La industria En el Siglo XVIII, la industria española enfrentó desafíos como la prevalencia de pequeños talleres y métodos de trabajo arcaicos. Surgíó el trabajo a domicilio, respaldado por Carlos III, donde trabajadores rurales realizaban actividades industriales en casa. Aunque el sistema gremial persistía, se redujeron sus privilegios. Se promovíó el proteccionismo, la construcción de fábricas y manufacturas reales para impulsar la producción y satisfacer la demanda interna. También se fomentó la construcción naval para fortalecer el comercio marítimo y la flota de guerra, clave para el Imperio colonial.

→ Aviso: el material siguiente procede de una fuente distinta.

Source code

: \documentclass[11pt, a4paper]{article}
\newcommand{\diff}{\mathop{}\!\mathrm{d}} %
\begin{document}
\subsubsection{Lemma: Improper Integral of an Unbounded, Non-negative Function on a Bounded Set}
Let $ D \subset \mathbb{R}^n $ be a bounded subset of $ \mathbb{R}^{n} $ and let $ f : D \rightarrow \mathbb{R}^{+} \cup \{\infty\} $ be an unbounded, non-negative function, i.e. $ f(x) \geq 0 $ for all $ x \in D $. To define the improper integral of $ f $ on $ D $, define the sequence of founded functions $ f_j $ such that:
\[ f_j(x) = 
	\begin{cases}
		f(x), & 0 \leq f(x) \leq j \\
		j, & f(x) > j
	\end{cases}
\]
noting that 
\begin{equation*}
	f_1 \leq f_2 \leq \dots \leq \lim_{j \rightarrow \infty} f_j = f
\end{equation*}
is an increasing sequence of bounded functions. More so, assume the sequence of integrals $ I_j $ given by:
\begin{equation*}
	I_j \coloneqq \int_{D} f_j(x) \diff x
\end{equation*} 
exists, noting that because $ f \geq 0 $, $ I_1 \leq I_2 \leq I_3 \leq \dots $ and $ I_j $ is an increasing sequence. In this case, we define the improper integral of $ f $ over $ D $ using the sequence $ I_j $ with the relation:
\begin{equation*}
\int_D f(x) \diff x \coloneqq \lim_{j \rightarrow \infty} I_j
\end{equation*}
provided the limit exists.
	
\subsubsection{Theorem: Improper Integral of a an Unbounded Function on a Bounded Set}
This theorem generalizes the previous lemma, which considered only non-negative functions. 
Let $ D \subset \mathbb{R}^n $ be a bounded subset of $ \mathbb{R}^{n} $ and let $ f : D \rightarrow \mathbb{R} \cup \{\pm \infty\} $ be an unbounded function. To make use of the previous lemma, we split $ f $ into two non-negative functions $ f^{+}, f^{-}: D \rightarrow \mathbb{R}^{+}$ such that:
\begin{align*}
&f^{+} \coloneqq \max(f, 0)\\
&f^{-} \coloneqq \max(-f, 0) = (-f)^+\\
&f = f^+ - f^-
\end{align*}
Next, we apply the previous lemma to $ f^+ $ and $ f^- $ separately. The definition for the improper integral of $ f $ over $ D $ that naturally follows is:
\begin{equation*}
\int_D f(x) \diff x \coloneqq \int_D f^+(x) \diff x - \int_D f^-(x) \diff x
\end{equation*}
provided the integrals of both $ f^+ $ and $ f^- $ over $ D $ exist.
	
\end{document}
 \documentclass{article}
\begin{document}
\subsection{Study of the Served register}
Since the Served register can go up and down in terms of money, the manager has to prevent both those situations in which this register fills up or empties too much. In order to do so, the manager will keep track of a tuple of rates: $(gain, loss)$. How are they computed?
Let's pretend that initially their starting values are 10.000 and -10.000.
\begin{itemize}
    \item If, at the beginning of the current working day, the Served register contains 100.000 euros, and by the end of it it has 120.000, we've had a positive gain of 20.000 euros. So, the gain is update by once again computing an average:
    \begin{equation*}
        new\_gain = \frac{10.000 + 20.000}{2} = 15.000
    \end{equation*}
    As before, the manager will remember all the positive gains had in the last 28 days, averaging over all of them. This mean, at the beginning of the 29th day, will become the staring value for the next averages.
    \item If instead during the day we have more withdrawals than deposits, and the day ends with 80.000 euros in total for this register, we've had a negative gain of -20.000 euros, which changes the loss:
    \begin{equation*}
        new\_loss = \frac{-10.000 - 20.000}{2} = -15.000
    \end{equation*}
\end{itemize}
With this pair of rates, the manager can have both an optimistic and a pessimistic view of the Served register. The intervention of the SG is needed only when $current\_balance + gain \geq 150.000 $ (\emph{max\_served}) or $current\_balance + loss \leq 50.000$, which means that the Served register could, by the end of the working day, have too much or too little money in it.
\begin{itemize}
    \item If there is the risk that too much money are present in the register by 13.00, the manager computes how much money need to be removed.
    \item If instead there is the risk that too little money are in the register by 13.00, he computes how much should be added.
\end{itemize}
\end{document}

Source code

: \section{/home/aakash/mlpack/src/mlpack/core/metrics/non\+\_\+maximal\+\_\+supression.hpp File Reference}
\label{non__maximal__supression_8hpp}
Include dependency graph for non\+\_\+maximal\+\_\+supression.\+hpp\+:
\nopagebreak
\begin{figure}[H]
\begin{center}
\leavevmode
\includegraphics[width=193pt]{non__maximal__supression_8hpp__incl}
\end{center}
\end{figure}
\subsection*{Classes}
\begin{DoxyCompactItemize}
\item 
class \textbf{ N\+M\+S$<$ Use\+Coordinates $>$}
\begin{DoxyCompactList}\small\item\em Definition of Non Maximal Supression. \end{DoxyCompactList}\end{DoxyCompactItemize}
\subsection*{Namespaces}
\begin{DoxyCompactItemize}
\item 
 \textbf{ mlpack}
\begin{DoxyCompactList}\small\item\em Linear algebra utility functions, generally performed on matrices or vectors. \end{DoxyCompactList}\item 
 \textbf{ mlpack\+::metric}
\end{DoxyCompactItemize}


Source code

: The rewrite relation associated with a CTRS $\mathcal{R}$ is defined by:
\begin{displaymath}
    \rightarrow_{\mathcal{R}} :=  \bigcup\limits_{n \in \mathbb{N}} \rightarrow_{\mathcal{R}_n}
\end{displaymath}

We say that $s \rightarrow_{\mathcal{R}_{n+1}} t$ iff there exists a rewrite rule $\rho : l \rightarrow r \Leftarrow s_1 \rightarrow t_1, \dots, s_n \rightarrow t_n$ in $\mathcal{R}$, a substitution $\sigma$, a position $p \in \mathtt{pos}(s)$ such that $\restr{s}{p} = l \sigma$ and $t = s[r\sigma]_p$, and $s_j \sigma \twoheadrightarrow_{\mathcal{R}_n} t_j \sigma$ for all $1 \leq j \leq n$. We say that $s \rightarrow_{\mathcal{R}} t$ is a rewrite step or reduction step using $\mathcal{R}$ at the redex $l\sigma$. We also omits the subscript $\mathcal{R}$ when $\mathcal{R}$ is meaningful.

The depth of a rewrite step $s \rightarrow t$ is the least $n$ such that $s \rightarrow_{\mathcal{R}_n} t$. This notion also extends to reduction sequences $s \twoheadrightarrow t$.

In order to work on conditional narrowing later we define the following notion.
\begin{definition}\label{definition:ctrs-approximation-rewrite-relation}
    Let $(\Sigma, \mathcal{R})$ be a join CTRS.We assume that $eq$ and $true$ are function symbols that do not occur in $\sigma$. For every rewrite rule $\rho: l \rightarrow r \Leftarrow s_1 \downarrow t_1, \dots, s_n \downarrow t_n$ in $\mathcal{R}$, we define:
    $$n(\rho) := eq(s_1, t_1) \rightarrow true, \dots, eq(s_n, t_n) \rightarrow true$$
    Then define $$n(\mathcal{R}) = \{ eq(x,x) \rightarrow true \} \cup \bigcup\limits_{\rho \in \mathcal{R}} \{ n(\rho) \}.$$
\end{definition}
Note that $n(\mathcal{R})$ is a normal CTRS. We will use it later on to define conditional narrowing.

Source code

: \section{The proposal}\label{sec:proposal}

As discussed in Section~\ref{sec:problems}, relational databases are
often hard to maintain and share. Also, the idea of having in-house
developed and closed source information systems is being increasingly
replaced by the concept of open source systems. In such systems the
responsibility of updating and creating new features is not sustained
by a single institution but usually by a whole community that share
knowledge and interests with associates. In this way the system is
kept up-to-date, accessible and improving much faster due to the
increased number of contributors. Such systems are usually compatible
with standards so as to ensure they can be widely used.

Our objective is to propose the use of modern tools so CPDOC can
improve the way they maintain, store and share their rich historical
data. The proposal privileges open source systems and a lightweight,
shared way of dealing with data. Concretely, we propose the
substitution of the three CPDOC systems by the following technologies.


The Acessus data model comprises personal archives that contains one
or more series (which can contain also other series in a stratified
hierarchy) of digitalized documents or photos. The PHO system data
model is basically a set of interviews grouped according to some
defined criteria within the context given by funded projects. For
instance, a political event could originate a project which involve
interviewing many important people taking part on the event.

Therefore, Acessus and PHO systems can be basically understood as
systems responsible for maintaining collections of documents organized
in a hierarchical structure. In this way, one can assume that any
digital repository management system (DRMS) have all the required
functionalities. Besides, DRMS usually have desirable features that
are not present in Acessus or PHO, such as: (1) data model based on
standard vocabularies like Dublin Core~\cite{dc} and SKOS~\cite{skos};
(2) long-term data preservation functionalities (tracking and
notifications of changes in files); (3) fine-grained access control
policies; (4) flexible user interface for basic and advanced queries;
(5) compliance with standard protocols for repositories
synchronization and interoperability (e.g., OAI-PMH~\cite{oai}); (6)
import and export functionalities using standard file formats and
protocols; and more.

El comercio En el Siglo XVIII, se impulsaron reformas para mejorar el comercio en España. Se mejoraron las vías de comunicación, se eliminaron aduanas internas y se promulgó la Ley de libre circulación de granos para favorecer el comercio interior. Además, se liberalizó el comercio con América en 1778, estimulando las manufacturas y el comercio en Cataluña. A pesar de estas medidas, el comercio exterior seguía siendo deficitario, ya que la industria peninsular tenía limitada capacidad productiva, resultando en la importación mayoritaria de manufacturas extranjeras.

Otros campos de actuación La política regalista buscó afirmar la supremacía de la Corona sobre la Iglesia en España. Se implementaron medidas como un mayor control sobre la Inquisición y la expulsión de la Compañía de Jesús por decreto de Carlos III en 1767. Los ilustrados promovieron la difusión de sus ideas a través de la educación, proponiendo un modelo diferenciado para la aristocracia y el pueblo. También se fomentó la creación de las Sociedades Económicas de Amigos del País, que se dedicaban al estudio de las necesidades provinciales, la traducción y difusión de libros extranjeros con ideas fisiócratas y liberales, así como al impulso de la industria y el comercio.

CONCLUSIÓN El Siglo XVIII fue una etapa de estabilidad en el Antiguo Régimen, con mejoras demográficas y económicas. La Ilustración, un movimiento optimista y racional, influyó en esta época. Aunque los borbones no transformaron las estructuras fundamentales, plantearon reflexiones sobre reformas necesarias. A pesar de las limitaciones del Absolutismo, el Siglo XVIII allanó el camino para futuras reformas liberales en el Siglo XIX.